Wang Pengyang, Liu Kunpeng, Wang Dongjie, Fu Yanjie
Computer Science Department, University of Central Florida, Orlando, FL, United States.
Front Big Data. 2021 Jun 10;4:690970. doi: 10.3389/fdata.2021.690970. eCollection 2021.
The pervasiveness of mobile and sensing technologies today has facilitated the creation of Big Crowdsourced Geotagged Data (BCGD) from individual users in real time and at different locations in the city. Such ubiquitous user-generated data allow us to infer various patterns of human behavior, which helps us understand the interactions between humans and cities. In this article, we aim to analyze BCGD, including mobile consumption check-ins, urban geography data, and human mobility data, to learn a model that can unveil the impact of urban geography and human mobility on the vibrancy of residential communities. Vibrant communities are defined as places that show diverse and frequent consumer activities. To effectively identify such vibrant communities, we propose a supervised data mining system to learn and mimic the unique spatial configuration patterns and social interaction patterns of vibrant communities using urban geography and human mobility data. Specifically, to prepare the benchmark vibrancy scores of communities for training, we first propose a fused scoring method by fusing the frequency and the diversity of consumer activities using mobile check-in data. Besides, we define and extract the features of spatial configuration and social interaction for each community by mining urban geography and human mobility data. In addition, we strategically combine a pairwise ranking objective with a sparsity regularization to learn a predictor of community vibrancy. And we develop an effective solution for the optimization problem. Finally, our experiment is instantiated on BCGD including real estate, point of interests, taxi and bus GPS trajectories, and mobile check-ins in Beijing. The experimental results demonstrate the competitive performances of both the extracted features and the proposed model. Our results suggest that a structurally diverse community usually shows higher social interaction and better business performance, and incompatible land uses may decrease the vibrancy of a community. Our studies demonstrate the potential of how to best make use of BCGD to create local economic matrices and sustain urban vibrancy in a fast, cheap, and meaningful way.

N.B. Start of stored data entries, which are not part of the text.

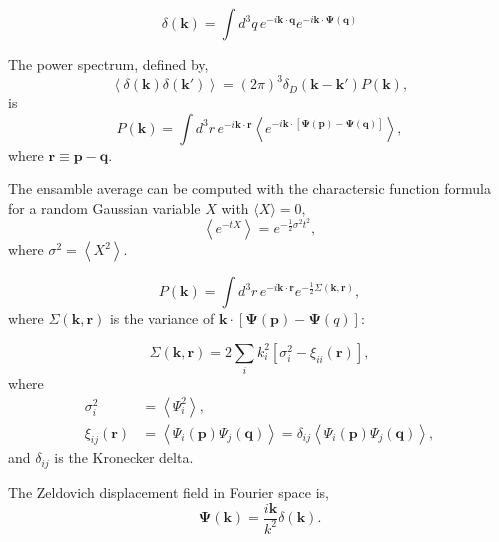 \documentclass[a4paper,11pt]{article}
\begin{document}
\begin{equation}
  \delta(\bm{k}) = \int d^3 q \, e^{-i \bm{k} \cdot \bm{q}}
                                 e^{-i \bm{k} \cdot \bm{\Psi}(\bm{q})}
\end{equation}

The power spectrum, defined by,
\begin{equation}
  \left\langle \delta(\bm{k}) \delta(\bm{k}') \right\rangle
  = (2\pi)^3 \delta_D(\bm{k} - \bm{k}') P(\bm{k}),
\end{equation}
is
\begin{equation}
  P(\bm{k}) = \int d^3 r \,  e^{-i \bm{k} \cdot \bm{r}} \left \langle
  e^{-i \bm{k} \cdot \left[ \bm{\Psi}(\bm{p}) - \bm{\Psi}(\bm{q}) \right]} \right \rangle,
\end{equation}
where $\bm{r} \equiv \bm{p} - \bm{q}$.

The ensamble average can be computed with the charactersic function formula
for a random Gaussian variable $X$ with $\langle X \rangle = 0$,
\begin{equation}
  \left\langle e^{-t X} \right\rangle = e^{-\frac{1}{2} \sigma^2 t^2},
\end{equation}
where $\sigma^2 = \left\langle X^2 \right\rangle$.

\begin{equation}
  P(\bm{k}) = \int d^3 r \, e^{-i \bm{k} \cdot \bm{r}}
    e^{-\frac{1}{2} \Sigma(\bm{k}, \bm{r})},
\end{equation}
where $\Sigma(\bm{k}, \bm{r})$ is the variance of $\bm{k} \cdot \left[
  \bm{\Psi}(\bm{p}) - \bm{\Psi}(q) \right]$:

\begin{equation}
  \Sigma(\bm{k}, \bm{r}) = 2 \sum_i k_i^2 \left[ \sigma_i^2 - \xi_{ii}(\bm{r}) \right],
\end{equation}
where
\begin{align}
  \sigma^2_i       &= \left\langle \Psi_i^2 \right\rangle,\\
  \xi_{ij}(\bm{r}) &= \left\langle \Psi_i(\bm{p}) \Psi_j(\bm{q}) \right\rangle
                   = \delta_{ij} \left\langle \Psi_i(\bm{p}) \Psi_j(\bm{q}) \right\rangle,
\end{align}
and $\delta_{ij}$ is the Kronecker delta.

The Zeldovich displacement field in Fourier space is,
\begin{equation}
  \bm{\Psi}(\bm{k}) = \frac{i\bm{k}}{k^2} \delta(\bm{k}).
\end{equation}
\end{document}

如今,移动和传感技术的普及促进了来自城市中不同地点的个体用户实时创建大规模众包地理标记数据(BCGD)。这种无处不在的用户生成数据使我们能够推断出人类行为的各种模式,这有助于我们理解人类与城市之间的相互作用。在本文中,我们旨在分析BCGD,包括移动消费签到、城市地理数据和人类移动数据,以学习一个能够揭示城市地理和人类移动对居住社区活力影响的模型。充满活力的社区被定义为展现出多样且频繁消费活动的地方。为了有效识别此类充满活力的社区,我们提出了一种监督数据挖掘系统,利用城市地理和人类移动数据来学习和模拟充满活力社区独特的空间配置模式和社会互动模式。具体而言,为了准备用于训练的社区基准活力得分,我们首先提出一种融合评分方法,通过融合使用移动签到数据的消费活动频率和多样性。此外,我们通过挖掘城市地理和人类移动数据来定义和提取每个社区的空间配置和社会互动特征。此外,我们战略性地将成对排序目标与稀疏正则化相结合,以学习社区活力的预测器。并且我们为优化问题开发了一种有效的解决方案。最后,我们在北京的房地产、兴趣点、出租车和公交车GPS轨迹以及移动签到等BCGD上进行了实验。实验结果证明了所提取特征和所提出模型的竞争力。我们的结果表明,结构多样的社区通常表现出更高的社会互动和更好的商业表现,而不相容的土地用途可能会降低社区的活力。我们的研究展示了如何以快速、廉价且有意义的方式充分利用BCGD来创建地方经济矩阵并维持城市活力的潜力。